Qatar on Sunday unveiled the design for what it claims is the World Cup's first 'reusable' stadium, the seventh of eight expected venues that will stage games during the 2022 tournament.

Ras Abu Aboud is a 40,000 stadium that will be built on Doha's southern waterfront and host matches up to the quarter-final stage.

After the tournament the stadium will be taken down, with the parts put in to containers in the hope it will be reassembled and used elsewhere.

"This venue offers the perfect legacy, capable of being reassembled in a new location in its entirety or built into numerous small sports or cultural venues," said Hassan al-Thawadi, secretary-general of Qatar's World Cup organising committee.

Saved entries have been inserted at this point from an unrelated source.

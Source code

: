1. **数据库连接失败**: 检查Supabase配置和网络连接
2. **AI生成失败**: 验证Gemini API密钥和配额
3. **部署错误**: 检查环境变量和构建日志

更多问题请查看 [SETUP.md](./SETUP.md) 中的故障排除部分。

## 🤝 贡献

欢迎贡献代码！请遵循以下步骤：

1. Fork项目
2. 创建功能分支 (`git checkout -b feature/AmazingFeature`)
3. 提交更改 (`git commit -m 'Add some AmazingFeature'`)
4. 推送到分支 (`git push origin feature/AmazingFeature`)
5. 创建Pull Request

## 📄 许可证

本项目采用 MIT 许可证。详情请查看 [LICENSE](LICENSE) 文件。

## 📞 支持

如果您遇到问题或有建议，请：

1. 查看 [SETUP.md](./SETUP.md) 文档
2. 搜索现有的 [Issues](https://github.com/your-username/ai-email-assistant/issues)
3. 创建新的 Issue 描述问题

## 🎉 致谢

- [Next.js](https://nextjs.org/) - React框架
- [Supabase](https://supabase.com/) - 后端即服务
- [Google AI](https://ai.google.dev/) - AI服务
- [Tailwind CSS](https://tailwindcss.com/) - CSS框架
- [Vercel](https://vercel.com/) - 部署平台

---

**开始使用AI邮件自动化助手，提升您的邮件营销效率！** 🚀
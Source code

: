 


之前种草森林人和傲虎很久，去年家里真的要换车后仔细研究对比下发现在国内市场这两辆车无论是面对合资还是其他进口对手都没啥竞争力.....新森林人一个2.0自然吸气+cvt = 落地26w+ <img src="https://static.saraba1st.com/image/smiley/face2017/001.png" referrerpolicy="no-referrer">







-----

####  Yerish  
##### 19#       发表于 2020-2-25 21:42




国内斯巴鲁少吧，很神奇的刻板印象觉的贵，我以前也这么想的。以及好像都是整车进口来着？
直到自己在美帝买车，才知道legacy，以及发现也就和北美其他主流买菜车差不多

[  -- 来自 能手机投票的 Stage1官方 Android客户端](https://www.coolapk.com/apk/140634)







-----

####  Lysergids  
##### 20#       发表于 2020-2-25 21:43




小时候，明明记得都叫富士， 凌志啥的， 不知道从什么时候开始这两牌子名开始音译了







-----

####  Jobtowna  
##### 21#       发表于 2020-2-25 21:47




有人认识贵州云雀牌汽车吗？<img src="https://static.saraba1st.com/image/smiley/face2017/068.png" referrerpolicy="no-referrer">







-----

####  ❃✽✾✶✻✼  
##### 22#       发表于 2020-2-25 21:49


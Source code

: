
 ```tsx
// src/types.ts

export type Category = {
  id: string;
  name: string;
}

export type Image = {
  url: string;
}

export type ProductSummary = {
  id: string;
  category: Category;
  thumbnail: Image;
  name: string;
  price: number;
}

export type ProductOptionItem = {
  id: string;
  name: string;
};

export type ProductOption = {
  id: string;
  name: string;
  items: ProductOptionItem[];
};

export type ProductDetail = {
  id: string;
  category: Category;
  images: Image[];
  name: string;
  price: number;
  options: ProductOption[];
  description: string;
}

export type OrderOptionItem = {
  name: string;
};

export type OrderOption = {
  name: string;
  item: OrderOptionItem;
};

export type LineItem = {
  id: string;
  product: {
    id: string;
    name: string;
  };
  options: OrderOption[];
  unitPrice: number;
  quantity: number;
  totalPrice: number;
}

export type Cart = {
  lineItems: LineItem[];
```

Among the materials used are modified shipping containers, according to a statement from Thawadi's Supreme Committee for Delivery & Legacy.

The architects are a Madrid-based company, Fenwick Iribarren.

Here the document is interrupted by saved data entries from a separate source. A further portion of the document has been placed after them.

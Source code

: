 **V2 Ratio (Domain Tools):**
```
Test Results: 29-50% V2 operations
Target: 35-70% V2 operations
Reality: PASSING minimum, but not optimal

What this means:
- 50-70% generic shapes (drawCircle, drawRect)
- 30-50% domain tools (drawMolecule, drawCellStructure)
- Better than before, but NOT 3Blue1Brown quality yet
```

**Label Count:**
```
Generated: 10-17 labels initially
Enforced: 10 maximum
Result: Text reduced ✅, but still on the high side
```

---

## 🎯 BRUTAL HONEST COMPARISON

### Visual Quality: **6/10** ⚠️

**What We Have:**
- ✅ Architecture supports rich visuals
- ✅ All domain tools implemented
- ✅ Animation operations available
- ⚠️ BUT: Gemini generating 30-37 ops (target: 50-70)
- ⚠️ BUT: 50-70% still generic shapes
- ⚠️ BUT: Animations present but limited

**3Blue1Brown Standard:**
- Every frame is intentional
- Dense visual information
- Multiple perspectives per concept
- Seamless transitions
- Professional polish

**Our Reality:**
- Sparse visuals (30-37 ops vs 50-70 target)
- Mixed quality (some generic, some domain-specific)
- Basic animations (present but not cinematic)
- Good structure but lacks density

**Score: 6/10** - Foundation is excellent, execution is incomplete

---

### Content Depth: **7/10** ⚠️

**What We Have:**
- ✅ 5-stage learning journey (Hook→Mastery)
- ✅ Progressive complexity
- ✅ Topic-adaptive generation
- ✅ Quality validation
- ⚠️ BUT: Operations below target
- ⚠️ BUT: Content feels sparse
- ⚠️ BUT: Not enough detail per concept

They were also chosen to design another tournament venue, the Qatar Foundation stadium.

Qatar has now revealed the designs for all venues expected to be used in 2022 except the Lusail Stadium, which will host the opening game and World Cup final.

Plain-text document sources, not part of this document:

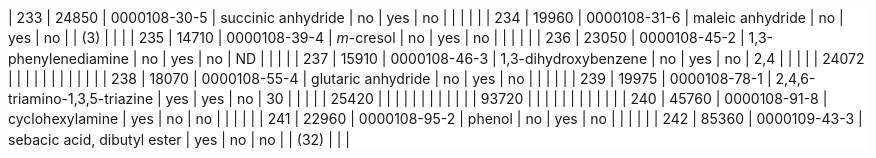 | 233              | 24850     | 0000108-30-5                                           | succinic anhydride                                           | no                                                | yes                                                          | no                     |            |                                     |                                                              |                                     |
| 234              | 19960     | 0000108-31-6                                           | maleic anhydride                                             | no                                                | yes                                                          | no                     |            | (3)                                 |                                                              |                                     |
| 235              | 14710     | 0000108-39-4                                           | *m*-cresol                                                   | no                                                | yes                                                          | no                     |            |                                     |                                                              |                                     |
| 236              | 23050     | 0000108-45-2                                           | 1,3-phenylenediamine                                         | no                                                | yes                                                          | no                     | ND         |                                     |                                                              |                                     |
| 237              | 15910     | 0000108-46-3                                           | 1,3-dihydroxybenzene                                         | no                                                | yes                                                          | no                     | 2,4        |                                     |                                                              |                                     |
| 24072            |           |                                                        |                                                              |                                                   |                                                              |                        |            |                                     |                                                              |                                     |
| 238              | 18070     | 0000108-55-4                                           | glutaric anhydride                                           | no                                                | yes                                                          | no                     |            |                                     |                                                              |                                     |
| 239              | 19975     | 0000108-78-1                                           | 2,4,6-triamino-1,3,5-triazine                                | yes                                               | yes                                                          | no                     | 30         |                                     |                                                              |                                     |
| 25420            |           |                                                        |                                                              |                                                   |                                                              |                        |            |                                     |                                                              |                                     |
| 93720            |           |                                                        |                                                              |                                                   |                                                              |                        |            |                                     |                                                              |                                     |
| 240              | 45760     | 0000108-91-8                                           | cyclohexylamine                                              | yes                                               | no                                                           | no                     |            |                                     |                                                              |                                     |
| 241              | 22960     | 0000108-95-2                                           | phenol                                                       | no                                                | yes                                                          | no                     |            |                                     |                                                              |                                     |
| 242              | 85360     | 0000109-43-3                                           | sebacic acid, dibutyl ester                                  | yes                                               | no                                                           | no                     |            | (32)                                |                                                              |                                     | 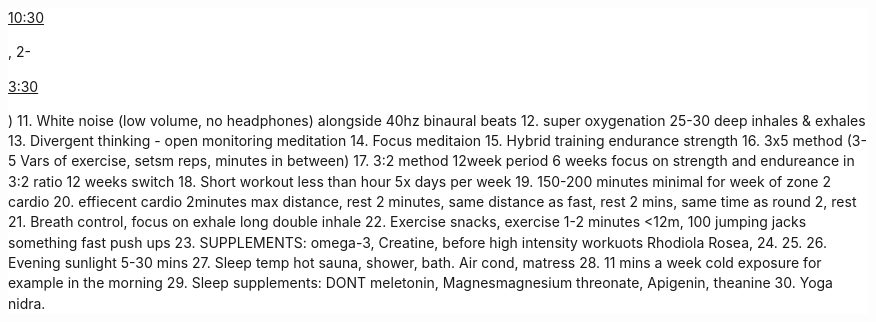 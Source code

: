 [10:30](https://www.youtube.com/watch?v=tEU9_VC40NU&t=630s)

, 2-

[3:30](https://www.youtube.com/watch?v=tEU9_VC40NU&t=210s)

)
11. White noise (low volume, no headphones) alongside 40hz binaural beats
12. super oxygenation 25-30 deep inhales & exhales 
13. Divergent thinking - open monitoring meditation
14. Focus meditaion
15. Hybrid training endurance strength
16. 3x5 method (3-5 Vars of exercise, setsm reps, minutes in between)
17. 3:2 method 12week period 6 weeks focus on strength and endureance in 3:2 ratio 12 weeks switch
18. Short workout less than hour 5x days per week
19. 150-200 minutes minimal for week of zone 2 cardio 
20. effiecent cardio 2minutes max distance, rest 2 minutes, same distance as fast, rest 2 mins, same time as round 2, rest
21. Breath control, focus on exhale long double inhale
22. Exercise snacks, exercise 1-2 minutes <12m, 100 jumping jacks something fast push ups
23. SUPPLEMENTS: omega-3, Creatine, before high intensity workuots Rhodiola Rosea, 
24. 
25. 
26. Evening sunlight 5-30 mins
27. Sleep temp hot sauna, shower, bath. Air cond, matress
28. 11 mins a week cold exposure for example in the morning
29. Sleep supplements: DONT meletonin, Magnesmagnesium threonate, Apigenin, theanine
30. Yoga nidra.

Although Qatar's initial bid was for up to 12 stadiums, it is now scheduled to play matches at just eight venues.

FIFA is yet to make a final decision on the number of stadiums used during 2022.

Since controversially being chosen by FIFA to host the tournament in 2022, Qatar has found itself at the centre of a global storm.

It has been criticised over human rights and labour abuses and blighted by allegations of corruption.

Most recently it has found itself accused of supporting terrorism as part of a bitter dispute involving Doha and its Arabian Gulf neighbours Saudi Arabia, UAE and Bahrain, as well as Egypt.

Qatar's government has said it is spending $500 million a week preparing for the World Cup.